For an inductor in a circuit without a power source, does the induced emf found by using the mutual inductance value include self inductance, or is the self induced emf considered separately?

From Faraday's law I know that the induced emf is found by considering the total flux, and that this is equal to the self induced emf for the case where the inductor is connected to an external power source. For the emf induced by mutual inductance, the flux through the inductor is considered to be the flux due to the external inductor, but not the total flux, which leads me to think that there should be an added term in order to calculate the total induced emf. However, I do realize this could lead to doubly counting the flux produced by the self induced emf since this flux also affects the current in the inductor producing the external flux, which is already included in the calculation. But wouldn't this violate Faraday's law?

(a) The total emf in one coil (2) is $$\mathscr E_2 = -\frac{d\phi_\text{linked with 2}}{dt}=-L_2\frac{dI_2}{dt}-M\frac{dI_1}{dt}.$$ We can, if we wish, regard this as the sum of two emfs.
(b) You are quite right that the changing current induced in 2 produces changing flux some of which is linked with coil 1 and affects the current in it, which in turn affects the emf in coil 2, according to the equation above. But this is not double-counting: we simply have to accept that $$I_1$$ and $$I_2$$ are not independent of each other.

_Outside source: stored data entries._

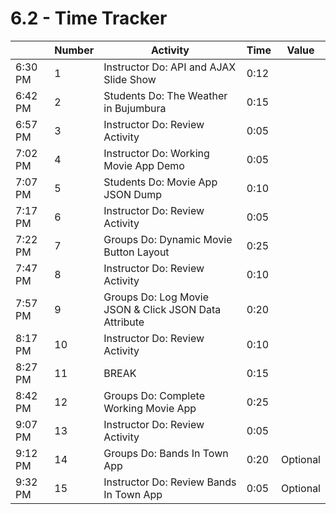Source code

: # 6.2 - Time Tracker

|         | Number | Activity                                               | Time | Value    |
| ------- | ------ | ------------------------------------------------------ | ---- | -------- |
| 6:30 PM | 1      | Instructor Do: API and AJAX Slide Show                 | 0:12 |          |
| 6:42 PM | 2      | Students Do: The Weather in Bujumbura                  | 0:15 |          |
| 6:57 PM | 3      | Instructor Do: Review Activity                         | 0:05 |          |
| 7:02 PM | 4      | Instructor Do: Working Movie App Demo                  | 0:05 |          |
| 7:07 PM | 5      | Students Do: Movie App JSON Dump                       | 0:10 |          |
| 7:17 PM | 6      | Instructor Do: Review Activity                         | 0:05 |          |
| 7:22 PM | 7      | Groups Do: Dynamic Movie Button Layout                 | 0:25 |          |
| 7:47 PM | 8      | Instructor Do: Review Activity                         | 0:10 |          |
| 7:57 PM | 9      | Groups Do: Log Movie JSON & Click JSON Data Attribute  | 0:20 |          |
| 8:17 PM | 10     | Instructor Do: Review Activity                         | 0:10 |          |
| 8:27 PM | 11     | BREAK                                                  | 0:15 |          |
| 8:42 PM | 12     | Groups Do: Complete Working Movie App                  | 0:25 |          |
| 9:07 PM | 13     | Instructor Do: Review Activity                         | 0:05 |          |
| 9:12 PM | 14     | Groups Do: Bands In Town App                           | 0:20 | Optional |
| 9:32 PM | 15     | Instructor Do: Review Bands In Town App                | 0:05 | Optional |
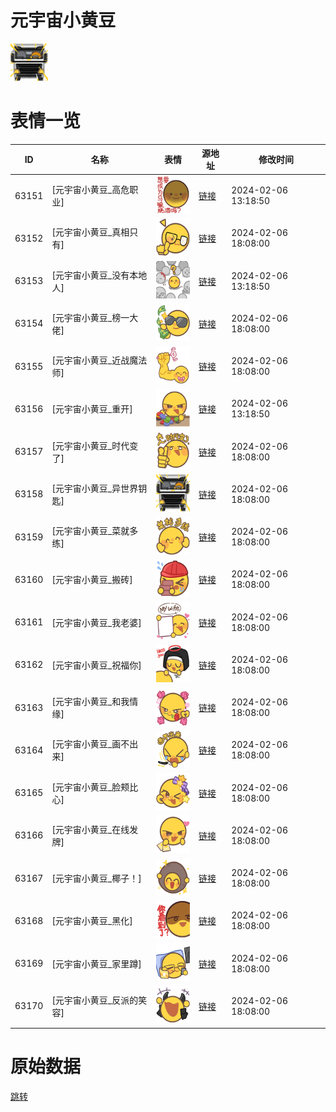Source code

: # 元宇宙小黄豆

<img src="./cover.png" height="60" alt="cover" />

# 表情一览

|ID|名称|表情|源地址|修改时间|
|----|----|----|----|----|
|63151|[元宇宙小黄豆_高危职业]|<img src="./pic/063151_%5B元宇宙小黄豆_高危职业%5D.png" height="60" alt="高危职业"/>|[链接](https://i0.hdslb.com/bfs/garb/fec4cc52daa6430943670fdd5da6fb491f05d052.png)|2024-02-06 13:18:50|
|63152|[元宇宙小黄豆_真相只有]|<img src="./pic/063152_%5B元宇宙小黄豆_真相只有%5D.png" height="60" alt="真相只有"/>|[链接](https://i0.hdslb.com/bfs/garb/13ab04fd55d7f69d9b10900b2676dcac0345c1bd.png)|2024-02-06 18:08:00|
|63153|[元宇宙小黄豆_没有本地人]|<img src="./pic/063153_%5B元宇宙小黄豆_没有本地人%5D.png" height="60" alt="没有本地人"/>|[链接](https://i0.hdslb.com/bfs/garb/e3ee8697767e9d6e5d61bdfe1708484b4f2eef1d.png)|2024-02-06 13:18:50|
|63154|[元宇宙小黄豆_榜一大佬]|<img src="./pic/063154_%5B元宇宙小黄豆_榜一大佬%5D.png" height="60" alt="榜一大佬"/>|[链接](https://i0.hdslb.com/bfs/garb/0cacfc2984fb0aae87d30ab6bb28bc4eb2435bca.png)|2024-02-06 18:08:00|
|63155|[元宇宙小黄豆_近战魔法师]|<img src="./pic/063155_%5B元宇宙小黄豆_近战魔法师%5D.png" height="60" alt="近战魔法师"/>|[链接](https://i0.hdslb.com/bfs/garb/a28198ed7a62e0547069ec524845da723fcd87a3.png)|2024-02-06 18:08:00|
|63156|[元宇宙小黄豆_重开]|<img src="./pic/063156_%5B元宇宙小黄豆_重开%5D.png" height="60" alt="重开"/>|[链接](https://i0.hdslb.com/bfs/garb/c0ebaa36d282ba266d4eb6606b0fbe0238a7f5ab.png)|2024-02-06 13:18:50|
|63157|[元宇宙小黄豆_时代变了]|<img src="./pic/063157_%5B元宇宙小黄豆_时代变了%5D.png" height="60" alt="时代变了"/>|[链接](https://i0.hdslb.com/bfs/garb/86262db3c8a5d244f97419bf7e52ae316daf57a5.png)|2024-02-06 18:08:00|
|63158|[元宇宙小黄豆_异世界钥匙]|<img src="./pic/063158_%5B元宇宙小黄豆_异世界钥匙%5D.png" height="60" alt="异世界钥匙"/>|[链接](https://i0.hdslb.com/bfs/garb/bea6786bf5a5bf0e52a4d2a3bc04107c341fb060.png)|2024-02-06 18:08:00|
|63159|[元宇宙小黄豆_菜就多练]|<img src="./pic/063159_%5B元宇宙小黄豆_菜就多练%5D.png" height="60" alt="菜就多练"/>|[链接](https://i0.hdslb.com/bfs/garb/f8d2355a8077875db0f596c5b1b02e44e209bfed.png)|2024-02-06 18:08:00|
|63160|[元宇宙小黄豆_搬砖]|<img src="./pic/063160_%5B元宇宙小黄豆_搬砖%5D.png" height="60" alt="搬砖"/>|[链接](https://i0.hdslb.com/bfs/garb/0e140421dff1b8b0a4ad6d9f200e4e5f98ee12d1.png)|2024-02-06 18:08:00|
|63161|[元宇宙小黄豆_我老婆]|<img src="./pic/063161_%5B元宇宙小黄豆_我老婆%5D.png" height="60" alt="我老婆"/>|[链接](https://i0.hdslb.com/bfs/garb/f4700437bcb8afa81c4f4c11804a8f328a688a62.png)|2024-02-06 18:08:00|
|63162|[元宇宙小黄豆_祝福你]|<img src="./pic/063162_%5B元宇宙小黄豆_祝福你%5D.png" height="60" alt="祝福你"/>|[链接](https://i0.hdslb.com/bfs/garb/0ff5daf3c3060cf0be44eb147a3b104d0d9814b0.png)|2024-02-06 18:08:00|
|63163|[元宇宙小黄豆_和我情缘]|<img src="./pic/063163_%5B元宇宙小黄豆_和我情缘%5D.png" height="60" alt="和我情缘"/>|[链接](https://i0.hdslb.com/bfs/garb/3b6df5db8513ce09edbf0b935be8e7ec18384303.png)|2024-02-06 18:08:00|
|63164|[元宇宙小黄豆_画不出来]|<img src="./pic/063164_%5B元宇宙小黄豆_画不出来%5D.png" height="60" alt="画不出来"/>|[链接](https://i0.hdslb.com/bfs/garb/1ef2f5a32663678893f63252be0d5aca3d778b0e.png)|2024-02-06 18:08:00|
|63165|[元宇宙小黄豆_脸颊比心]|<img src="./pic/063165_%5B元宇宙小黄豆_脸颊比心%5D.png" height="60" alt="脸颊比心"/>|[链接](https://i0.hdslb.com/bfs/garb/0394cb6d64befadede228f66eaa2db7600c3cae3.png)|2024-02-06 18:08:00|
|63166|[元宇宙小黄豆_在线发牌]|<img src="./pic/063166_%5B元宇宙小黄豆_在线发牌%5D.png" height="60" alt="在线发牌"/>|[链接](https://i0.hdslb.com/bfs/garb/a7c767add0109be8804fae4dfeccb14666c8f8f9.png)|2024-02-06 18:08:00|
|63167|[元宇宙小黄豆_椰子！]|<img src="./pic/063167_%5B元宇宙小黄豆_椰子！%5D.png" height="60" alt="椰子！"/>|[链接](https://i0.hdslb.com/bfs/garb/b9a7b2be4837af2f056afe4e29d0544ddf8e21f0.png)|2024-02-06 18:08:00|
|63168|[元宇宙小黄豆_黑化]|<img src="./pic/063168_%5B元宇宙小黄豆_黑化%5D.png" height="60" alt="黑化"/>|[链接](https://i0.hdslb.com/bfs/garb/3e12b82b978b91c3632fd97e1e1aeb495f43b694.png)|2024-02-06 18:08:00|
|63169|[元宇宙小黄豆_家里蹲]|<img src="./pic/063169_%5B元宇宙小黄豆_家里蹲%5D.png" height="60" alt="家里蹲"/>|[链接](https://i0.hdslb.com/bfs/garb/d43091bc50326b989b59c26967b8c40b8b48ef2d.png)|2024-02-06 18:08:00|
|63170|[元宇宙小黄豆_反派的笑容]|<img src="./pic/063170_%5B元宇宙小黄豆_反派的笑容%5D.png" height="60" alt="反派的笑容"/>|[链接](https://i0.hdslb.com/bfs/garb/f2959eaad68246651dc822e07dc050a1fede80be.png)|2024-02-06 18:08:00|

# 原始数据

[跳转](./raw.json)

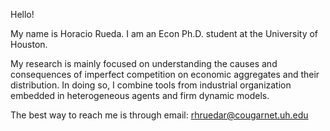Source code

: Hello!

My name is Horacio Rueda. I am an Econ Ph.D. student at the University of Houston.

My research is mainly focused on understanding the causes and consequences of imperfect competition on economic aggregates and their distribution. In doing so, I combine tools from industrial organization embedded in heterogeneous agents and firm dynamic models.


The best way to reach me is through email: rhruedar@cougarnet.uh.edu
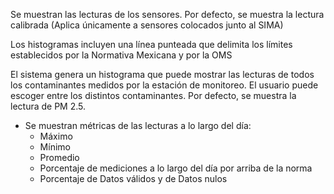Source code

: Se muestran las lecturas de los sensores. Por defecto, se muestra la lectura calibrada (Aplica únicamente a sensores colocados junto al SIMA)

Los histogramas incluyen una línea punteada que delimita los límites establecidos por la Normativa Mexicana y por la OMS

El sistema genera un histograma que puede mostrar las lecturas de todos los contaminantes medidos por la estación de monitoreo. El usuario puede escoger entre los distintos contaminantes. Por defecto, se muestra la lectura de PM 2.5.

- Se muestran métricas de las lecturas a lo largo del día:
	- Máximo
	- Mínimo
	- Promedio
	- Porcentaje de mediciones a lo largo del día por arriba de la norma
	- Porcentaje de Datos válidos y de Datos nulos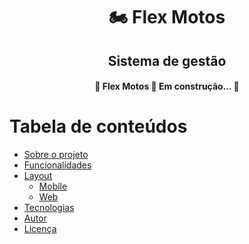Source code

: <p align="center">
<!--   <img src="./public/logo.svg" height="100"/> -->
</p>
<h1 align="center">🏍️ Flex Motos</h1>
<h2 align="center">Sistema de gestão</h2>

<h4 align="center"> 
	🚧  Flex Motos 🚀 Em construção...  🚧
</h4>

Tabela de conteúdos
=================
<!--ts-->
   * [Sobre o projeto](#-sobre-o-projeto)
   * [Funcionalidades](#-funcionalidades)
   * [Layout](#-layout)
     * [Mobile](#mobile)
     * [Web](#web)
   * [Tecnologias](#-tecnologias)
   * [Autor](#-autor)
   * [Licença](#user-content--licença)
<!--te-->
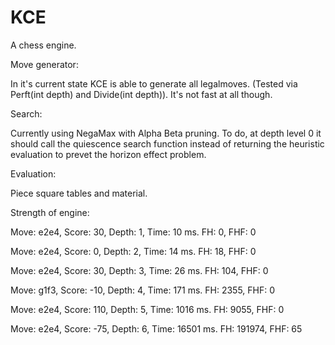 # KCE
A chess engine.


Move generator:

In it's current state KCE is able to generate all legalmoves. (Tested via Perft(int depth) and Divide(int depth)). It's not fast at all though.


Search:

Currently using NegaMax with Alpha Beta pruning.
To do, at depth level 0 it should call the quiescence search function instead of returning the heuristic evaluation to prevet the horizon effect problem.


Evaluation:

Piece square tables and material.

Strength of engine:

Move: e2e4, Score: 30, Depth: 1, Time: 10 ms. FH: 0, FHF: 0

Move: e2e4, Score: 0, Depth: 2, Time: 14 ms. FH: 18, FHF: 0

Move: e2e4, Score: 30, Depth: 3, Time: 26 ms. FH: 104, FHF: 0

Move: g1f3, Score: -10, Depth: 4, Time: 171 ms. FH: 2355, FHF: 0

Move: e2e4, Score: 110, Depth: 5, Time: 1016 ms. FH: 9055, FHF: 0

Move: e2e4, Score: -75, Depth: 6, Time: 16501 ms. FH: 191974, FHF: 65
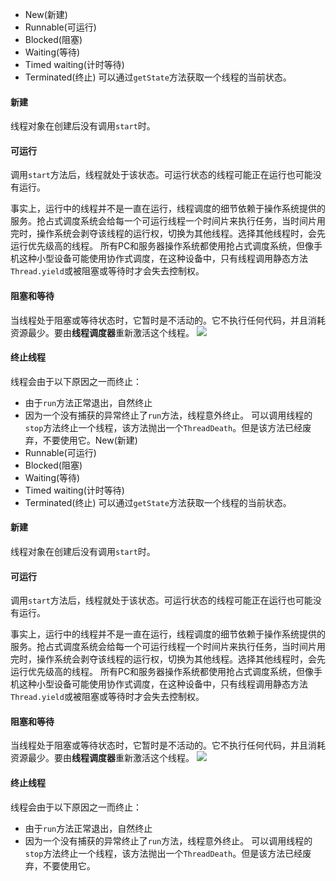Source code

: - New(新建)
- Runnable(可运行)
- Blocked(阻塞)
- Waiting(等待)
- Timed waiting(计时等待)
- Terminated(终止)
可以通过`getState`方法获取一个线程的当前状态。
#### 新建
线程对象在创建后没有调用`start`时。
#### 可运行
调用`start`方法后，线程就处于该状态。可运行状态的线程可能正在运行也可能没有运行。

事实上，运行中的线程并不是一直在运行，线程调度的细节依赖于操作系统提供的服务。抢占式调度系统会给每一个可运行线程一个时间片来执行任务，当时间片用完时，操作系统会剥夺该线程的运行权，切换为其他线程。选择其他线程时，会先运行优先级高的线程。
所有PC和服务器操作系统都使用抢占式调度系统，但像手机这种小型设备可能使用协作式调度，在这种设备中，只有线程调用静态方法`Thread.yield`或被阻塞或等待时才会失去控制权。
#### 阻塞和等待
当线程处于阻塞或等待状态时，它暂时是不活动的。它不执行任何代码，并且消耗资源最少。要由**线程调度器**重新激活这个线程。
![](Pasted%20image%2020241006200523.png)
#### 终止线程
线程会由于以下原因之一而终止：
- 由于`run`方法正常退出，自然终止
- 因为一个没有捕获的异常终止了`run`方法，线程意外终止。
可以调用线程的`stop`方法终止一个线程，该方法抛出一个`ThreadDeath`。但是该方法已经废弃，不要使用它。New(新建)
- Runnable(可运行)
- Blocked(阻塞)
- Waiting(等待)
- Timed waiting(计时等待)
- Terminated(终止)
可以通过`getState`方法获取一个线程的当前状态。
#### 新建
线程对象在创建后没有调用`start`时。
#### 可运行
调用`start`方法后，线程就处于该状态。可运行状态的线程可能正在运行也可能没有运行。

事实上，运行中的线程并不是一直在运行，线程调度的细节依赖于操作系统提供的服务。抢占式调度系统会给每一个可运行线程一个时间片来执行任务，当时间片用完时，操作系统会剥夺该线程的运行权，切换为其他线程。选择其他线程时，会先运行优先级高的线程。
所有PC和服务器操作系统都使用抢占式调度系统，但像手机这种小型设备可能使用协作式调度，在这种设备中，只有线程调用静态方法`Thread.yield`或被阻塞或等待时才会失去控制权。
#### 阻塞和等待
当线程处于阻塞或等待状态时，它暂时是不活动的。它不执行任何代码，并且消耗资源最少。要由**线程调度器**重新激活这个线程。
![](Pasted%20image%2020241006200523.png)
#### 终止线程
线程会由于以下原因之一而终止：
- 由于`run`方法正常退出，自然终止
- 因为一个没有捕获的异常终止了`run`方法，线程意外终止。
可以调用线程的`stop`方法终止一个线程，该方法抛出一个`ThreadDeath`。但是该方法已经废弃，不要使用它。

• I think that your difficulty lies with the concept of a self-induced emf. We define the coil's self inductance, $L$, by $$\mathscr E =-L\frac{dI}{dt}$$ in which $\mathscr E$ is the induced emf in the coil when the coil is not near any other current-carrying coil. We can then use the same equation even if the coil is near another current-carrying coil. This other coil will no doubt influence $I$ in the original coil, but nonetheless, $\mathscr E$ given by the equation $\mathscr E =-L\frac{dI}{dt}$ is the self-induced emf. To get the total emf we need to add $-M\frac{dI_1}{dt}$. Commented Aug 30, 2022 at 9:10
• $L$ is a constant for the coil (I'm neglecting non-linear effects due to a possible ferromagnetic core). $L$ is, by definition, not influenced by the proximity of another current-carrying coil. Commented Aug 30, 2022 at 9:26
No, the emf is in general due to the self inductance and the mutual inductance. $$e_{1}=-L \frac{di_{1}}{dt} -M\frac{di_{2}}{dt}$$